Delivering this therapy is an intuitively delicate process.
The brain region affected by the huntingtin gene sits deep within the skull. Surgeons have to use advanced imaging techniques to guide thin catheters directly into the caudate nucleus and putamen, the two structures in the striatum most affected by Huntington’s.
During the 12-18-hour surgery, the adeno-associated virus is slowly infused in six parts of the brain, allowing it to spread throughout the target area. Once there, the viral vectors enter neurons and begin producing the therapeutic microRNA. The treatment is designed to be long-lasting — even potentially permanent — since neurons are not replaced over time, meaning a single infusion might provide benefits that last for years.
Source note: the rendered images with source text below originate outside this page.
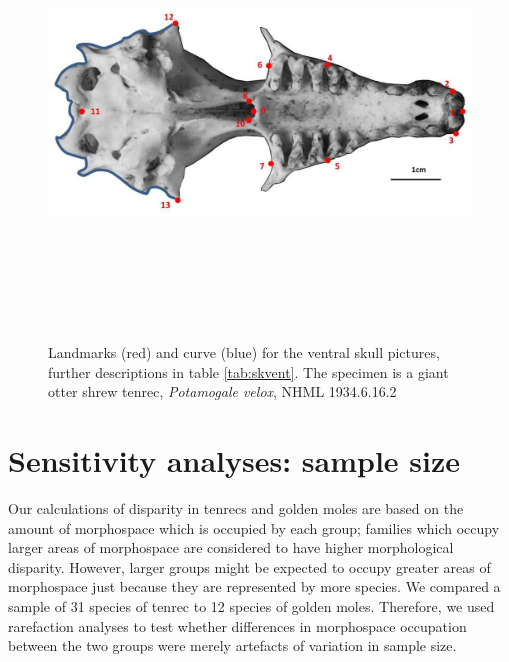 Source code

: \documentclass[12pt,a4paper]{article}
\begin{document}
\begin{figure}[H] 
  \centering
  \includegraphics[width=12cm, height=12cm, keepaspectratio=true]
  {figures/skvent_landmarks_pot_vel.jpg}
    \caption {Landmarks (red) and curve (blue) for the ventral skull pictures, further descriptions in table \ref{tab:skvent}. The specimen is a giant otter shrew tenrec, \textit{Potamogale velox}, NHML 1934.6.16.2}
  \label{fig:skvent_landmarks}
  \end{figure}


\begin{table}[h]
\caption{Descriptions of the landmarks (points) and curves (semilandmarks) for the skulls in ventral view (see Figure \ref{fig:skvent_landmarks}.} 

\label{tab:skvent}
\end{table}
\section{Sensitivity analyses: sample size}
Our calculations of disparity in tenrecs and golden moles are based on the amount of morphospace which is occupied by each group; families which occupy larger areas of morphospace are considered to have higher morphological disparity. However, larger groups might be expected to occupy greater areas of morphospace just because they are represented by more species. We compared a sample of 31 species of tenrec to 12 species of golden moles. Therefore, we used rarefaction analyses to test whether differences in morphospace occupation between the two groups were merely artefacts of variation in sample size.
\end{document}
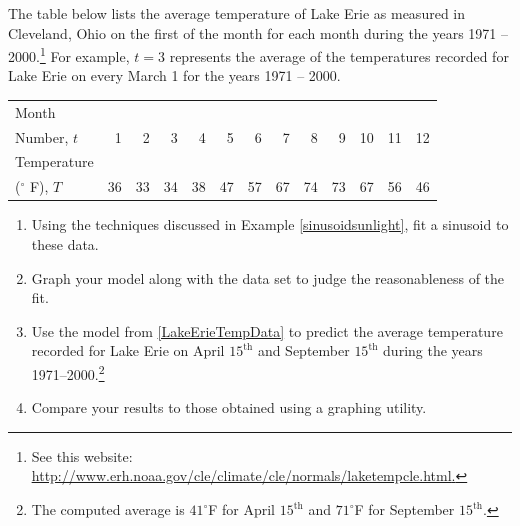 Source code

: \documentclass{ximera}
\begin{document}
\begin{problem}
The table below lists the average temperature of Lake Erie as measured in Cleveland, Ohio on the first of the month for each month during the years 1971 -- 2000.\footnote{See this website: \href{http://www.erh.noaa.gov/cle/climate/cle/normals/laketempcle.html}{\underline{http://www.erh.noaa.gov/cle/climate/cle/normals/laketempcle.html}.}}  For example,   $t=3$ represents the average of the temperatures recorded for Lake Erie on every March 1 for the years 1971 -- 2000.

\medskip

\small

\noindent \begin{tabular}{|l|r|r|r|r|r|r|r|r|r|r|r|r|} \hline
Month  & & & & & & & & & & & & \\
Number, $t$ & 1 & 2 & 3 & 4 & 5 & 6 & 7 & 8 & 9 & 10 & 11 & 12\\ 
\hline 
Temperature  & & & & & & & & & & & & \\
($^{\circ}$ F), $T$ & 36 & 33 & 34 & 38 & 47 & 57 & 67 & 74 & 73 & 67 & 56 & 46 \\ \hline
\end{tabular}

\normalsize


\begin{enumerate}

\item \label{LakeErieTempData} Using the techniques discussed in Example \ref{sinusoidsunlight}, fit a sinusoid to these data. 


\item  Graph your model along with the data set to judge the reasonableness of the fit.

\item Use the model from \ref{LakeErieTempData} to predict the average temperature recorded for Lake Erie on April $15^{\text{th}}$ and September $15^{\text{th}}$ during the years 1971--2000.\footnote{The computed average is $41^{\circ}$F for April $15^{\text{th}}$ and $71^{\circ}$F for September $15^{\text{th}}$.}

\item Compare your results to those obtained using a graphing utility.

\end{enumerate}
\end{problem}
\end{document}
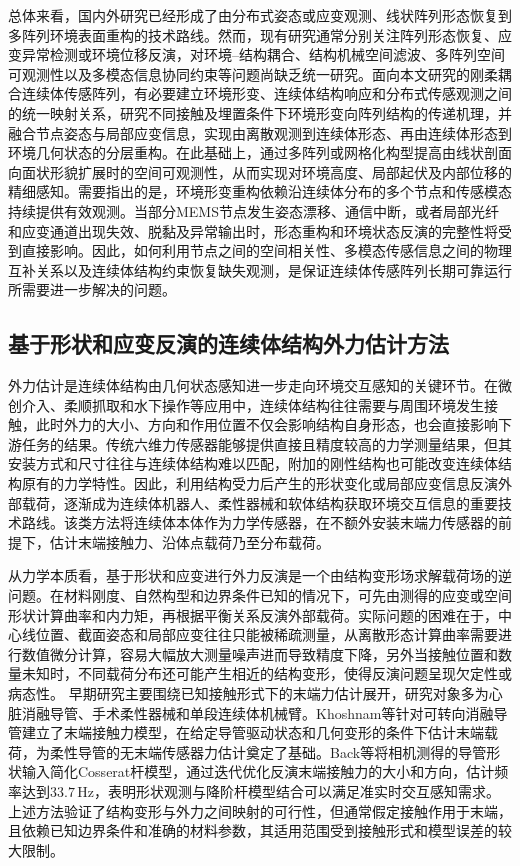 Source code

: 总体来看，国内外研究已经形成了由分布式姿态或应变观测、线状阵列形态恢复到多阵列环境表面重构的技术路线。然而，现有研究通常分别关注阵列形态恢复、应变异常检测或环境位移反演，对环境--结构耦合、结构机械空间滤波、多阵列空间可观测性以及多模态信息协同约束等问题尚缺乏统一研究。面向本文研究的刚柔耦合连续体传感阵列，有必要建立环境形变、连续体结构响应和分布式传感观测之间的统一映射关系，研究不同接触及埋置条件下环境形变向阵列结构的传递机理，并融合节点姿态与局部应变信息，实现由离散观测到连续体形态、再由连续体形态到环境几何状态的分层重构。在此基础上，通过多阵列或网格化构型提高由线状剖面向面状形貌扩展时的空间可观测性，从而实现对环境高度、局部起伏及内部位移的精细感知。需要指出的是，环境形变重构依赖沿连续体分布的多个节点和传感模态持续提供有效观测。当部分MEMS节点发生姿态漂移、通信中断，或者局部光纤和应变通道出现失效、脱黏及异常输出时，形态重构和环境状态反演的完整性将受到直接影响。因此，如何利用节点之间的空间相关性、多模态传感信息之间的物理互补关系以及连续体结构约束恢复缺失观测，是保证连续体传感阵列长期可靠运行所需要进一步解决的问题。

\subsection{基于形状和应变反演的连续体结构外力估计方法}
外力估计是连续体结构由几何状态感知进一步走向环境交互感知的关键环节。在微创介入、柔顺抓取和水下操作等应用中，连续体结构往往需要与周围环境发生接触，此时外力的大小、方向和作用位置不仅会影响结构自身形态，也会直接影响下游任务的结果。传统六维力传感器能够提供直接且精度较高的力学测量结果，但其安装方式和尺寸往往与连续体结构难以匹配，附加的刚性结构也可能改变连续体结构原有的力学特性。因此，利用结构受力后产生的形状变化或局部应变信息反演外部载荷，逐渐成为连续体机器人、柔性器械和软体结构获取环境交互信息的重要技术路线。该类方法将连续体本体作为力学传感器，在不额外安装末端力传感器的前提下，估计末端接触力、沿体点载荷乃至分布载荷。

从力学本质看，基于形状和应变进行外力反演是一个由结构变形场求解载荷场的逆问题。在材料刚度、自然构型和边界条件已知的情况下，可先由测得的应变或空间形状计算曲率和内力矩，再根据平衡关系反演外部载荷。实际问题的困难在于，中心线位置、截面姿态和局部应变往往只能被稀疏测量，从离散形态计算曲率需要进行数值微分计算，容易大幅放大测量噪声进而导致精度下降，另外当接触位置和数量未知时，不同载荷分布还可能产生相近的结构变形，使得反演问题呈现欠定性或病态性。
早期研究主要围绕已知接触形式下的末端力估计展开，研究对象多为心脏消融导管、手术柔性器械和单段连续体机械臂。Khoshnam等针对可转向消融导管建立了末端接触力模型，在给定导管驱动状态和几何变形的条件下估计末端载荷，为柔性导管的无末端传感器力估计奠定了基础\cite{khoshnam2015modeling}。Back等将相机测得的导管形状输入简化Cosserat杆模型，通过迭代优化反演末端接触力的大小和方向，估计频率达到$33.7\,\mathrm{Hz}$，表明形状观测与降阶杆模型结合可以满足准实时交互感知需求\cite{back2015catheter}。上述方法验证了结构变形与外力之间映射的可行性，但通常假定接触作用于末端，且依赖已知边界条件和准确的材料参数，其适用范围受到接触形式和模型误差的较大限制。

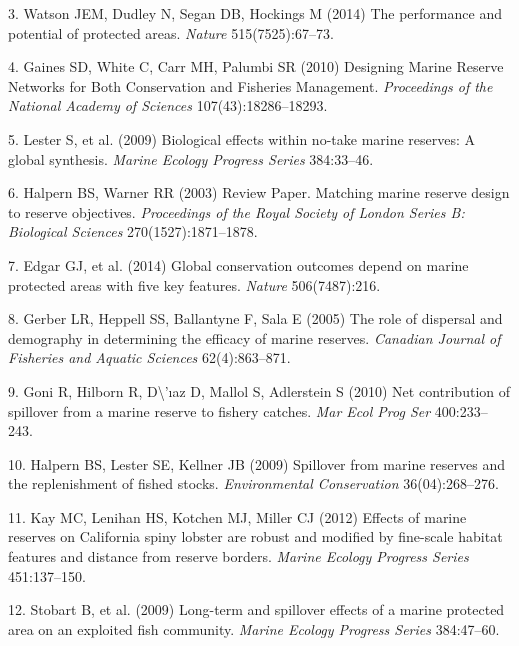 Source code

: \documentclass[9pt,twocolumn,twoside,lineno]{pnas-new}
\begin{document}
\leavevmode\hypertarget{ref-watson2014b}{}%
3. Watson JEM, Dudley N, Segan DB, Hockings M (2014) The performance and
potential of protected areas. \emph{Nature} 515(7525):67--73.

\leavevmode\hypertarget{ref-gaines2010}{}%
4. Gaines SD, White C, Carr MH, Palumbi SR (2010) Designing Marine
Reserve Networks for Both Conservation and Fisheries Management.
\emph{Proceedings of the National Academy of Sciences}
107(43):18286--18293.

\leavevmode\hypertarget{ref-lester2009}{}%
5. Lester S, et al. (2009) Biological effects within no-take marine
reserves: A global synthesis. \emph{Marine Ecology Progress Series}
384:33--46.

\leavevmode\hypertarget{ref-halpern2003}{}%
6. Halpern BS, Warner RR (2003) Review Paper. Matching marine reserve
design to reserve objectives. \emph{Proceedings of the Royal Society of
London Series B: Biological Sciences} 270(1527):1871--1878.

\leavevmode\hypertarget{ref-edgar2014}{}%
7. Edgar GJ, et al. (2014) Global conservation outcomes depend on marine
protected areas with five key features. \emph{Nature} 506(7487):216.

\leavevmode\hypertarget{ref-gerber2005}{}%
8. Gerber LR, Heppell SS, Ballantyne F, Sala E (2005) The role of
dispersal and demography in determining the efficacy of marine reserves.
\emph{Canadian Journal of Fisheries and Aquatic Sciences}
62(4):863--871.

\leavevmode\hypertarget{ref-goni2010}{}%
9. Goni R, Hilborn R, D\textbackslash{}'ıaz D, Mallol S, Adlerstein S
(2010) Net contribution of spillover from a marine reserve to fishery
catches. \emph{Mar Ecol Prog Ser} 400:233--243.

\leavevmode\hypertarget{ref-halpern2009}{}%
10. Halpern BS, Lester SE, Kellner JB (2009) Spillover from marine
reserves and the replenishment of fished stocks. \emph{Environmental
Conservation} 36(04):268--276.

\leavevmode\hypertarget{ref-kay2012}{}%
11. Kay MC, Lenihan HS, Kotchen MJ, Miller CJ (2012) Effects of marine
reserves on California spiny lobster are robust and modified by
fine-scale habitat features and distance from reserve borders.
\emph{Marine Ecology Progress Series} 451:137--150.

\leavevmode\hypertarget{ref-stobart2009}{}%
12. Stobart B, et al. (2009) Long-term and spillover effects of a marine
protected area on an exploited fish community. \emph{Marine Ecology
Progress Series} 384:47--60.
\end{document}

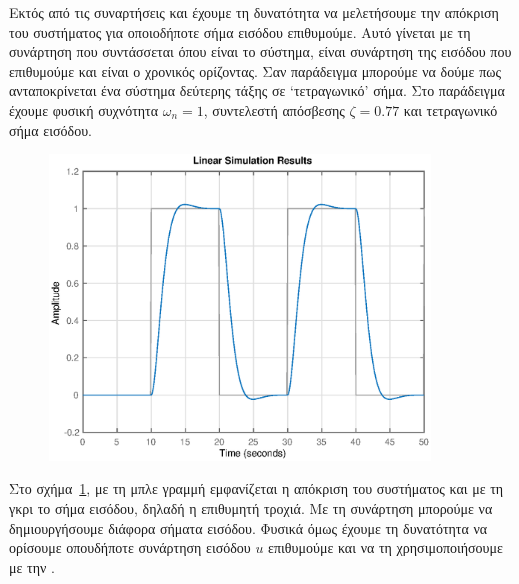 Εκτός από τις συναρτήσεις  και  έχουμε τη δυνατότητα να
μελετήσουμε την απόκριση του συστήματος για οποιοδήποτε σήμα εισόδου επιθυμούμε.
Αυτό γίνεται με τη συνάρτηση  που συντάσσεται
όπου  είναι το σύστημα,  είναι συνάρτηση της εισόδου που
επιθυμούμε και  είναι ο χρονικός ορίζοντας. Σαν παράδειγμα μπορούμε να
δούμε πως ανταποκρίνεται ένα σύστημα δεύτερης τάξης σε
\enquote*{τετραγωνικό} σήμα.
\eng{}
Στο παράδειγμα έχουμε φυσική συχνότητα \( \omega_n = 1 \), συντελεστή
απόσβεσης \( \zeta = 0.77 \) και τετραγωνικό σήμα εισόδου.
\begin{figure}[h!]
    \centering
    \includegraphics[width=0.9\textwidth]{figures/prelim7.eps}
    \caption{}
    \label{fig:prelim7}
\end{figure}
Στο σχήμα~\ref{fig:prelim7}, με τη μπλε γραμμή εμφανίζεται η απόκριση του
συστήματος και με τη γκρι το σήμα εισόδου, δηλαδή η επιθυμητή τροχιά. Με τη
συνάρτηση  μπορούμε να δημιουργήσουμε διάφορα σήματα εισόδου.
Φυσικά όμως έχουμε τη δυνατότητα να ορίσουμε οπουδήποτε συνάρτηση
εισόδου \( u \) επιθυμούμε και να τη χρησιμοποιήσουμε με την .

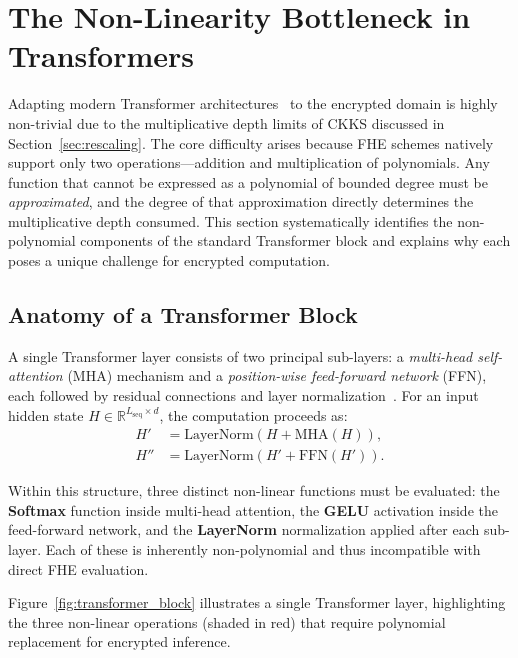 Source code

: \section{The Non-Linearity Bottleneck in Transformers}
\label{sec:nonlinearity_bottleneck}

Adapting modern Transformer architectures~\cite{vaswani2023attentionneed} to the encrypted domain is highly non-trivial due to the multiplicative depth limits of CKKS discussed in Section~\ref{sec:rescaling}. The core difficulty arises because FHE schemes natively support only two operations---addition and multiplication of polynomials. Any function that cannot be expressed as a polynomial of bounded degree must be \emph{approximated}, and the degree of that approximation directly determines the multiplicative depth consumed. This section systematically identifies the non-polynomial components of the standard Transformer block and explains why each poses a unique challenge for encrypted computation.

\subsection{Anatomy of a Transformer Block}

A single Transformer layer consists of two principal sub-layers: a \emph{multi-head self-attention} (MHA) mechanism and a \emph{position-wise feed-forward network} (FFN), each followed by residual connections and layer normalization~\cite{vaswani2023attentionneed}. For an input hidden state $H \in \mathbb{R}^{L_{\text{seq}} \times d}$, the computation proceeds as:
\begin{align}
    H' &= \mathrm{LayerNorm}\!\left(H + \mathrm{MHA}(H)\right), \label{eq:transformer_attn} \\
    H'' &= \mathrm{LayerNorm}\!\left(H' + \mathrm{FFN}(H')\right). \label{eq:transformer_ffn}
\end{align}

Within this structure, three distinct non-linear functions must be evaluated: the \textbf{Softmax} function inside multi-head attention, the \textbf{GELU} activation inside the feed-forward network, and the \textbf{LayerNorm} normalization applied after each sub-layer. Each of these is inherently non-polynomial and thus incompatible with direct FHE evaluation.

Figure~\ref{fig:transformer_block} illustrates a single Transformer layer, highlighting the three non-linear operations (shaded in red) that require polynomial replacement for encrypted inference.

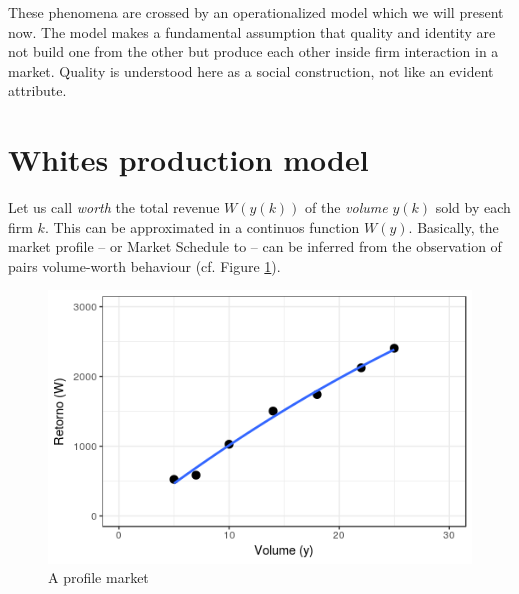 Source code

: \documentclass[a4paper, 12pt, openright, oneside, german, french, brazil, english]{abntex2}
\begin{document}

	These phenomena are crossed by an operationalized model which we will present now. The model makes a fundamental assumption that quality and identity are not build one from the other but produce each other inside firm interaction in a market. Quality is understood here as a social construction, not like an evident attribute.
	
	\section{Whites production model}
	
	
	Let us call \textit{worth} the total revenue $W(y(k))$ of the \textit{volume} $y(k)$ sold by each firm $k$. This can be approximated in a continuos function $W(y)$. Basically, the market profile -- or Market Schedule to  -- can be inferred from the observation of pairs volume-worth behaviour (cf. Figure \ref{white_1.2}). 
	
	
	\begin{figure}[ht]
		\centering
		\caption{A profile market}
		\label{white_1.2}
		\includegraphics[scale=1]{white_1_2.png}
	\end{figure}
	
\end{document}

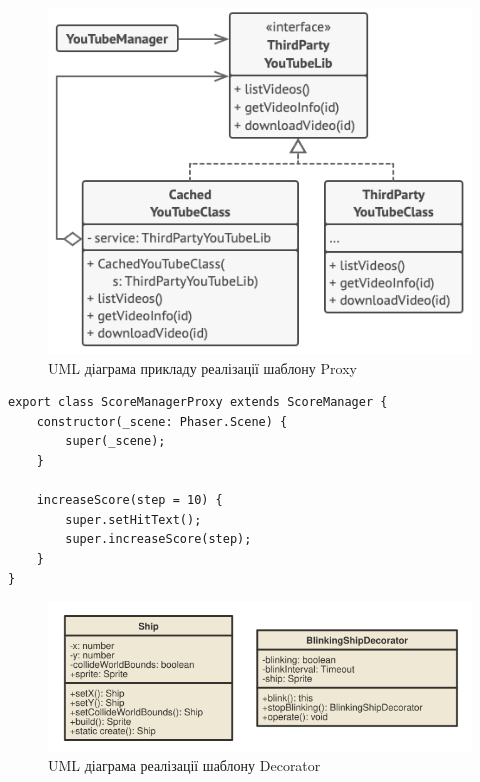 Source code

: \documentclass[oneside,14pt]{extarticle}
\begin{document}
\begin{normalsize}
	\begin{figure}[H]
		\centering
		\includegraphics[]{proxy-ex}
		\caption{UML діаграма прикладу реалізації шаблону Proxy}
	\end{figure}
	
	\begin{small}
		\begin{lstlisting}
export class ScoreManagerProxy extends ScoreManager {
	constructor(_scene: Phaser.Scene) {
		super(_scene);
	}
	
	increaseScore(step = 10) {
		super.setHitText();
		super.increaseScore(step);
	}
}
		\end{lstlisting}
	\end{small}
	
	\begin{figure}[H]
		\centering
		\includegraphics[width=\textwidth]{decorator}
		\caption{UML діаграма реалізації шаблону Decorator}
	\end{figure}
	

\end{normalsize}
\end{document}
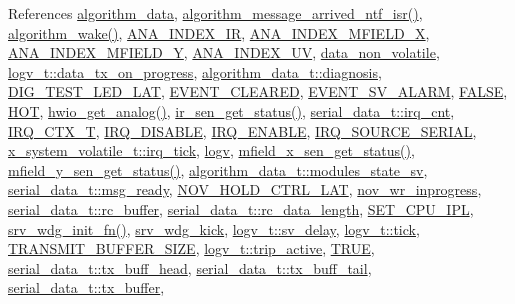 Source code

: References \hyperlink{a00038_source_l00033}{algorithm\+\_\+data}, \hyperlink{a00038_source_l02104}{algorithm\+\_\+message\+\_\+arrived\+\_\+ntf\+\_\+isr()}, \hyperlink{a00038_source_l00670}{algorithm\+\_\+wake()}, \hyperlink{a00058_source_l00026}{A\+N\+A\+\_\+\+I\+N\+D\+E\+X\+\_\+\+I\+R}, \hyperlink{a00058_source_l00027}{A\+N\+A\+\_\+\+I\+N\+D\+E\+X\+\_\+\+M\+F\+I\+E\+L\+D\+\_\+\+X}, \hyperlink{a00058_source_l00028}{A\+N\+A\+\_\+\+I\+N\+D\+E\+X\+\_\+\+M\+F\+I\+E\+L\+D\+\_\+\+Y}, \hyperlink{a00058_source_l00025}{A\+N\+A\+\_\+\+I\+N\+D\+E\+X\+\_\+\+U\+V}, \hyperlink{a00060_source_l00016}{data\+\_\+non\+\_\+volatile}, \hyperlink{a00021_a6cdefde69642ef511e3252c38be68516}{logv\+\_\+t\+::data\+\_\+tx\+\_\+on\+\_\+progress}, \hyperlink{a00016_a16f85d57ec98b4ad05f5a2e10536b3c6}{algorithm\+\_\+data\+\_\+t\+::diagnosis}, \hyperlink{a00058_source_l00051}{D\+I\+G\+\_\+\+T\+E\+S\+T\+\_\+\+L\+E\+D\+\_\+\+L\+A\+T}, \hyperlink{a00021_source_l00073}{E\+V\+E\+N\+T\+\_\+\+C\+L\+E\+A\+R\+E\+D}, \hyperlink{a00021_source_l00069}{E\+V\+E\+N\+T\+\_\+\+S\+V\+\_\+\+A\+L\+A\+R\+M}, \hyperlink{a00040_source_l00086}{F\+A\+L\+S\+E}, \hyperlink{a00021_source_l00153}{H\+O\+T}, \hyperlink{a00056_source_l00223}{hwio\+\_\+get\+\_\+analog()}, \hyperlink{a00045_source_l00302}{ir\+\_\+sen\+\_\+get\+\_\+status()}, \hyperlink{a00030_source_l00054}{serial\+\_\+data\+\_\+t\+::irq\+\_\+cnt}, \hyperlink{a00033_source_l00017}{I\+R\+Q\+\_\+\+C\+T\+X\+\_\+\+T}, \hyperlink{a00033_source_l00020}{I\+R\+Q\+\_\+\+D\+I\+S\+A\+B\+L\+E}, \hyperlink{a00033_source_l00025}{I\+R\+Q\+\_\+\+E\+N\+A\+B\+L\+E}, \hyperlink{a00021_source_l00058}{I\+R\+Q\+\_\+\+S\+O\+U\+R\+C\+E\+\_\+\+S\+E\+R\+I\+A\+L}, \hyperlink{a00037_source_l00098}{x\+\_\+system\+\_\+volatile\+\_\+t\+::irq\+\_\+tick}, \hyperlink{a00038_source_l00036}{logv}, \hyperlink{a00050_source_l00276}{mfield\+\_\+x\+\_\+sen\+\_\+get\+\_\+status()}, \hyperlink{a00019_ac7134882964fedc18be6c75547987a2c}{mfield\+\_\+y\+\_\+sen\+\_\+get\+\_\+status()}, \hyperlink{a00016_a293140e240bbd54f7601adbc9194148c}{algorithm\+\_\+data\+\_\+t\+::modules\+\_\+state\+\_\+sv}, \hyperlink{a00030_source_l00035}{serial\+\_\+data\+\_\+t\+::msg\+\_\+ready}, \hyperlink{a00013_source_l00122}{N\+O\+V\+\_\+\+H\+O\+L\+D\+\_\+\+C\+T\+R\+L\+\_\+\+L\+A\+T}, \hyperlink{a00060_source_l00019}{nov\+\_\+wr\+\_\+inprogress}, \hyperlink{a00030_source_l00031}{serial\+\_\+data\+\_\+t\+::rc\+\_\+buffer}, \hyperlink{a00030_source_l00033}{serial\+\_\+data\+\_\+t\+::rc\+\_\+data\+\_\+length}, \hyperlink{a00015_source_l08162}{S\+E\+T\+\_\+\+C\+P\+U\+\_\+\+I\+P\+L}, \hyperlink{a00066_source_l00096}{srv\+\_\+wdg\+\_\+init\+\_\+fn()}, \hyperlink{a00067_source_l00028}{srv\+\_\+wdg\+\_\+kick}, \hyperlink{a00021_a854b8f967c206a5f3e4aeaf91a782b3e}{logv\+\_\+t\+::sv\+\_\+delay}, \hyperlink{a00021_source_l00247}{logv\+\_\+t\+::tick}, \hyperlink{a00031_source_l00024}{T\+R\+A\+N\+S\+M\+I\+T\+\_\+\+B\+U\+F\+F\+E\+R\+\_\+\+S\+I\+Z\+E}, \hyperlink{a00021_source_l00248}{logv\+\_\+t\+::trip\+\_\+active}, \hyperlink{a00040_source_l00084}{T\+R\+U\+E}, \hyperlink{a00030_source_l00044}{serial\+\_\+data\+\_\+t\+::tx\+\_\+buff\+\_\+head}, \hyperlink{a00030_source_l00046}{serial\+\_\+data\+\_\+t\+::tx\+\_\+buff\+\_\+tail}, \hyperlink{a00030_source_l00042}{serial\+\_\+data\+\_\+t\+::tx\+\_\+buffer},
In the 29 patients the treatment was tested on, the disease slowed its progression by an average of roughly 75%.
The average life expectancy after the onset of Huntington’s disease is typically 10-30 years. With this medical advancement slowing the deterioration patients could potentially have decades more to live with a better quality of life.
It is safe to say that the results of the treatment are in fact exceptional, especially considering the fact that nothing has even come close to treating Huntington’s disease to this extent.
This is not to say that implementing this new treatment will be easy; it will most likely be expensive and unavailable to a large portion of the general population. However, the findings of the research provide hope for people with this disease if not now, then in the future.
Beyond Huntington’s disease, the treatment could be a pathway into developing similar approaches for other neurodegenerative disorders caused by the misfolding of proteins or toxic accumulation. Conditions like Parkinson’s disease, ALS and certain forms of dementia could one day benefit from tailored gene-silencing interventions.